Provided entries ::

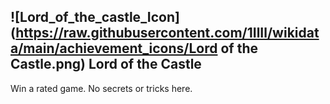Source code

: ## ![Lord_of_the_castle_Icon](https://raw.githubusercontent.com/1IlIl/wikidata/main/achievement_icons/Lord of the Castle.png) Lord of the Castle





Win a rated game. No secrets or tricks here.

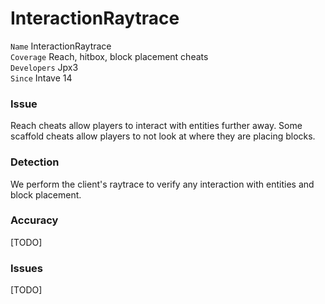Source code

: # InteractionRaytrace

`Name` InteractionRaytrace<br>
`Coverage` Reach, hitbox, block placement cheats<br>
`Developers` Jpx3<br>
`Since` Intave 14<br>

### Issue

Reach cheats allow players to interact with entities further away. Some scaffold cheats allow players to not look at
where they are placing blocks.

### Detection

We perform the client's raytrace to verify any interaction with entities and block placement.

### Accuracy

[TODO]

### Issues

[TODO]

* * *

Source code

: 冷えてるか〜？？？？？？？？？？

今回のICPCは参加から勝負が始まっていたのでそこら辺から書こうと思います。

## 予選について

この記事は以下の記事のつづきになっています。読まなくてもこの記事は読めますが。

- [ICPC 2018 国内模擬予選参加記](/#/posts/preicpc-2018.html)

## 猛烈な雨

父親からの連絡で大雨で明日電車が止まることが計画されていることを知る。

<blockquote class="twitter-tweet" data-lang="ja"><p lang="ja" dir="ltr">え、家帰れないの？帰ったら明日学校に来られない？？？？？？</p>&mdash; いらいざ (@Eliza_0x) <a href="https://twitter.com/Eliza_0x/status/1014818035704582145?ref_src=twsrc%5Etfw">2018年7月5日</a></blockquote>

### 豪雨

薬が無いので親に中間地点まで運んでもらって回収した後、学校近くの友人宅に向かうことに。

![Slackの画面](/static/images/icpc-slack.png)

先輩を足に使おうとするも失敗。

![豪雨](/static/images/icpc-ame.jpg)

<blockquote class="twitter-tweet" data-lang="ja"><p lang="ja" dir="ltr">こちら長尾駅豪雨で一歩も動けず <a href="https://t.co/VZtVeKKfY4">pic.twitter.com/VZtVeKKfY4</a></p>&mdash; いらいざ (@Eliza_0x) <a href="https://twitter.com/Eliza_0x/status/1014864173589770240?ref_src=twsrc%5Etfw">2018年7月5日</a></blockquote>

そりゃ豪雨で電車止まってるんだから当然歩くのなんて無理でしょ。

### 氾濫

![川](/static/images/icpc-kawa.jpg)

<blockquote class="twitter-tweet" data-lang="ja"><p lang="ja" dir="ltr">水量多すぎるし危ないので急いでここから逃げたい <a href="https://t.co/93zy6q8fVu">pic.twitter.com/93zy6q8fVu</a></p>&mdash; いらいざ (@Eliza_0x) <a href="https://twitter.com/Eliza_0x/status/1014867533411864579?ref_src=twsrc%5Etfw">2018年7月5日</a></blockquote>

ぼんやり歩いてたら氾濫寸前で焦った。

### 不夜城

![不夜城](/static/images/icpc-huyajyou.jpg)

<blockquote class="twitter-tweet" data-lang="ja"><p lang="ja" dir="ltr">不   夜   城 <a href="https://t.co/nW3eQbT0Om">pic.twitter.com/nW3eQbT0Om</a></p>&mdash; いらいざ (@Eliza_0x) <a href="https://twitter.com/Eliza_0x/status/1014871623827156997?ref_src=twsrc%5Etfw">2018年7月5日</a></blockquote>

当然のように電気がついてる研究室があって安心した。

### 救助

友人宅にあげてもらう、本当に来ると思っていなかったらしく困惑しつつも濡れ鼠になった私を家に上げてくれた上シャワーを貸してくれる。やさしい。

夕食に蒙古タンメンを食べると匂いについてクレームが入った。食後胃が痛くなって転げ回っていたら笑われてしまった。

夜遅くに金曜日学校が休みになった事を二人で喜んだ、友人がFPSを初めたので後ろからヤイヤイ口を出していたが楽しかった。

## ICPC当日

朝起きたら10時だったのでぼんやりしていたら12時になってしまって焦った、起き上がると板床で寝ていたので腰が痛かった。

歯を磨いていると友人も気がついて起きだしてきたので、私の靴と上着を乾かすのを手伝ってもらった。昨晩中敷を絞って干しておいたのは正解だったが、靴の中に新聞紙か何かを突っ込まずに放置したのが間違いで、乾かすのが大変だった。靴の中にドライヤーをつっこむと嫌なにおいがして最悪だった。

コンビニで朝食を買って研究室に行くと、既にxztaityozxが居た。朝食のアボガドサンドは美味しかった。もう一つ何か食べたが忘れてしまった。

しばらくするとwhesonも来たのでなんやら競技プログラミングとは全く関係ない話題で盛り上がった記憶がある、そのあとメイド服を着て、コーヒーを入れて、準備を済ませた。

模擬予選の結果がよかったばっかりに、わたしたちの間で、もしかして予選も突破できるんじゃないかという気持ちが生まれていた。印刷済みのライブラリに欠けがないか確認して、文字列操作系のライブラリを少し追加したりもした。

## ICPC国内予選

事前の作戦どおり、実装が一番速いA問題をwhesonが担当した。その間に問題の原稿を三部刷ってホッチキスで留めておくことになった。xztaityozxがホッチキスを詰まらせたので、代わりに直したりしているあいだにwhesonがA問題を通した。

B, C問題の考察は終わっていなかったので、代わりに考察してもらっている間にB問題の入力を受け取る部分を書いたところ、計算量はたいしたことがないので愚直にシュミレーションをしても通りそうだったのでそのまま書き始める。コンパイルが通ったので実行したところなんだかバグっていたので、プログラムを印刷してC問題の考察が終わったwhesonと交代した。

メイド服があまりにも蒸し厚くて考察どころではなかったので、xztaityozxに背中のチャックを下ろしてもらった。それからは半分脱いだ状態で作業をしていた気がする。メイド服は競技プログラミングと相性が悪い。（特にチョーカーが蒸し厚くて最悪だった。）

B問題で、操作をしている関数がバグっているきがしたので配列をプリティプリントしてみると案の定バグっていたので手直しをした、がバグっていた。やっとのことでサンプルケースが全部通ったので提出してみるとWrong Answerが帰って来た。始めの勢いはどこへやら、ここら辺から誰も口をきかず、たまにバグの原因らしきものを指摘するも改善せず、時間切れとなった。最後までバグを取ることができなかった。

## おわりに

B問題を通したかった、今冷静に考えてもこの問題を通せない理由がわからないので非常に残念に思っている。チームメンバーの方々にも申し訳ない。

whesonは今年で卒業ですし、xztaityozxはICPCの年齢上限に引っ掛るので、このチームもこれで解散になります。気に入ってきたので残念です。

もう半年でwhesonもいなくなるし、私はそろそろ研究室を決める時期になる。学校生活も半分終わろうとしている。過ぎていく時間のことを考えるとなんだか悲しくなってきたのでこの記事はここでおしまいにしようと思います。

...

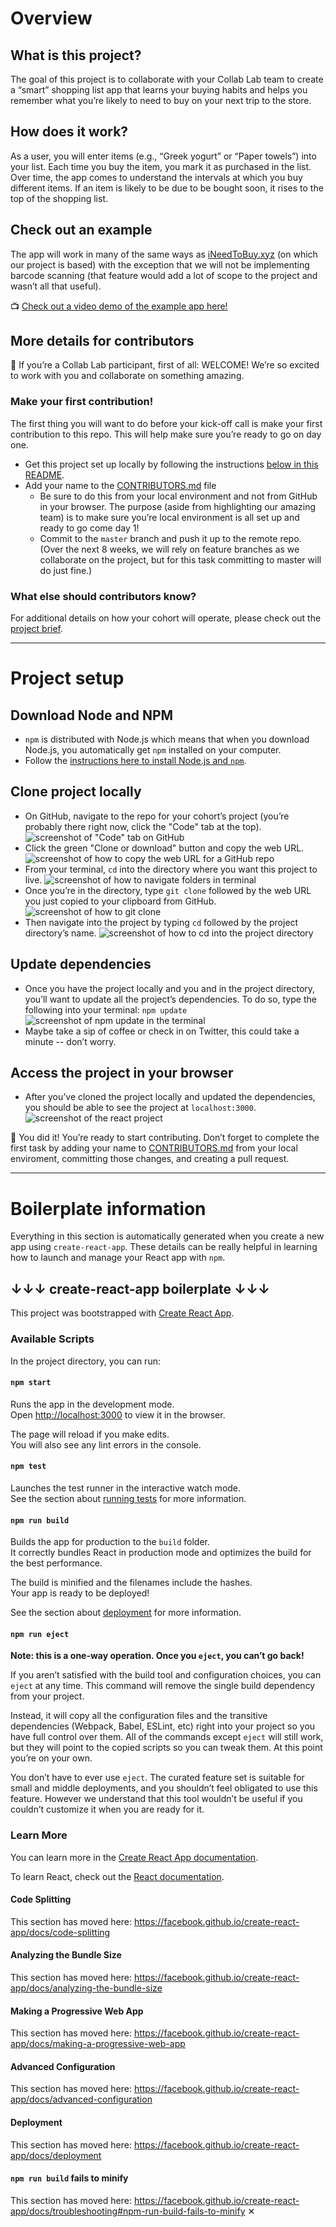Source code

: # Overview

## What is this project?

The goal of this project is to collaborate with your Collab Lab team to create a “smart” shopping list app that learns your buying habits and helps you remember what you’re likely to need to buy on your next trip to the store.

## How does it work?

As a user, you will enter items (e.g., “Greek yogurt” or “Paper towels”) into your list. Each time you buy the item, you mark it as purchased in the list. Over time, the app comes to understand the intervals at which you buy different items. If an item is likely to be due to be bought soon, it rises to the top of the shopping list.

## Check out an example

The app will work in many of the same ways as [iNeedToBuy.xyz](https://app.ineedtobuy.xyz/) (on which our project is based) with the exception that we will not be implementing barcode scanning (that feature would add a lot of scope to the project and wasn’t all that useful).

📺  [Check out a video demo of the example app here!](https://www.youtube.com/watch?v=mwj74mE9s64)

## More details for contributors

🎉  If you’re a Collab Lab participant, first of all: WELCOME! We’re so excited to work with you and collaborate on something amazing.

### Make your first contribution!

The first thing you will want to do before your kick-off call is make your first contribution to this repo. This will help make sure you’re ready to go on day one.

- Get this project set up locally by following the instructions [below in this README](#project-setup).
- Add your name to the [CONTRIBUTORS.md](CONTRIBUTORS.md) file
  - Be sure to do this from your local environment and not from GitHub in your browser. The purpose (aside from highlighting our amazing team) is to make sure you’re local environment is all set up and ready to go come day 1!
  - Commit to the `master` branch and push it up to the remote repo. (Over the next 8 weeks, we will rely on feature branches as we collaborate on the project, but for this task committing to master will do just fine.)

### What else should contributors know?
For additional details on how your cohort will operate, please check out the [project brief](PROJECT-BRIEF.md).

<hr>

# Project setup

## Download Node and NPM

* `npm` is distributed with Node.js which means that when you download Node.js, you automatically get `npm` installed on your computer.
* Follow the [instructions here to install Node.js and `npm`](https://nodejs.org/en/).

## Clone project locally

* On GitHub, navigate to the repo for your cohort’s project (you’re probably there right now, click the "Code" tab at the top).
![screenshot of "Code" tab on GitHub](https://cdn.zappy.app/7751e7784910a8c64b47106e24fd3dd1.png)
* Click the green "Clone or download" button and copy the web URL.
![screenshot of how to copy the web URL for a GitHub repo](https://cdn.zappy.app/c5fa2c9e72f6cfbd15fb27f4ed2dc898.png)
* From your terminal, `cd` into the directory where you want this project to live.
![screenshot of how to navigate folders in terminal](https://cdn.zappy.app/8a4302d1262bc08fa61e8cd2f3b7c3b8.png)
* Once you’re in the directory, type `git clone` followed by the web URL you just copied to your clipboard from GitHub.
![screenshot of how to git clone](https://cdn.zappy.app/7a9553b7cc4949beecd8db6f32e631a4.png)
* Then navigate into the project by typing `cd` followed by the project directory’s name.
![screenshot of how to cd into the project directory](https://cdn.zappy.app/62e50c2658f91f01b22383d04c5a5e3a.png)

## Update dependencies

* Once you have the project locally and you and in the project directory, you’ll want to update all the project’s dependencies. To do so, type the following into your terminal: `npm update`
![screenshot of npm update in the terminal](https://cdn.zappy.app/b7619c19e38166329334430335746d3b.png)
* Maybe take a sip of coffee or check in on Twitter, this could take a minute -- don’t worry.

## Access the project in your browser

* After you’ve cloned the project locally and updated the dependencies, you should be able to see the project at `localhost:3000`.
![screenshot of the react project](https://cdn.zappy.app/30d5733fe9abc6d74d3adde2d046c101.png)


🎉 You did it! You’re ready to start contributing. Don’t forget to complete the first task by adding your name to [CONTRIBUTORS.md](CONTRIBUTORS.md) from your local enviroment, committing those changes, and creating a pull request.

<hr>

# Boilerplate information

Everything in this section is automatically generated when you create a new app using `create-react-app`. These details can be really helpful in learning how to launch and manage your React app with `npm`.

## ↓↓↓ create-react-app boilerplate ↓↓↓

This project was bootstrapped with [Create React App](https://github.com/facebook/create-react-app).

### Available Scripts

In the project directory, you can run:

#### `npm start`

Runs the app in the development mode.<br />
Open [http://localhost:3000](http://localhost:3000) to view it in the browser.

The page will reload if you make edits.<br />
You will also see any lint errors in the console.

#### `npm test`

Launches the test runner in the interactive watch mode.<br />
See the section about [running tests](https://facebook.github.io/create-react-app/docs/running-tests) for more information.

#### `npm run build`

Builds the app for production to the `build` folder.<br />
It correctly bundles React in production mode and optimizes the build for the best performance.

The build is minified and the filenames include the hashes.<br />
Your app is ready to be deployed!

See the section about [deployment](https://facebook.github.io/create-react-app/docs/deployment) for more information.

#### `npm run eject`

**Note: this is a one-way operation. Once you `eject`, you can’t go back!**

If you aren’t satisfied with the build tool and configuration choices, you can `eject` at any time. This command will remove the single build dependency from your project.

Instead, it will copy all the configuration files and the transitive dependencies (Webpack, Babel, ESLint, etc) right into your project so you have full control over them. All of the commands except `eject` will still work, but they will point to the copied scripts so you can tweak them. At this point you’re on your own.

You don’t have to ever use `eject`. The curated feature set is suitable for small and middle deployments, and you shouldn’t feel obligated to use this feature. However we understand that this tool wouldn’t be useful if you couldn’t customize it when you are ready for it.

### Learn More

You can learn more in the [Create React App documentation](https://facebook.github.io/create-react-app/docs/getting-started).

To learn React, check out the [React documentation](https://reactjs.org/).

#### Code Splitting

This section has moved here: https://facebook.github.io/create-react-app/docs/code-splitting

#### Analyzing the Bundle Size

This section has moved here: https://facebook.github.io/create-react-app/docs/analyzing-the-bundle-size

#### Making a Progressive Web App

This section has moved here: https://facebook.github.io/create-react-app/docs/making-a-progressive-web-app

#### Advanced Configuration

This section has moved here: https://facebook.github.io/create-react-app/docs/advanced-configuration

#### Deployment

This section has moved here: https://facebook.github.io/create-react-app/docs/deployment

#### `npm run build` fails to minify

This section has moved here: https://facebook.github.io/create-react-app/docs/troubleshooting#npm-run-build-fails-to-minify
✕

To do :: Copy each line above holding "where".

Task response ::
where they are placing blocks.
* From your terminal, `cd` into the directory where you want this project to live.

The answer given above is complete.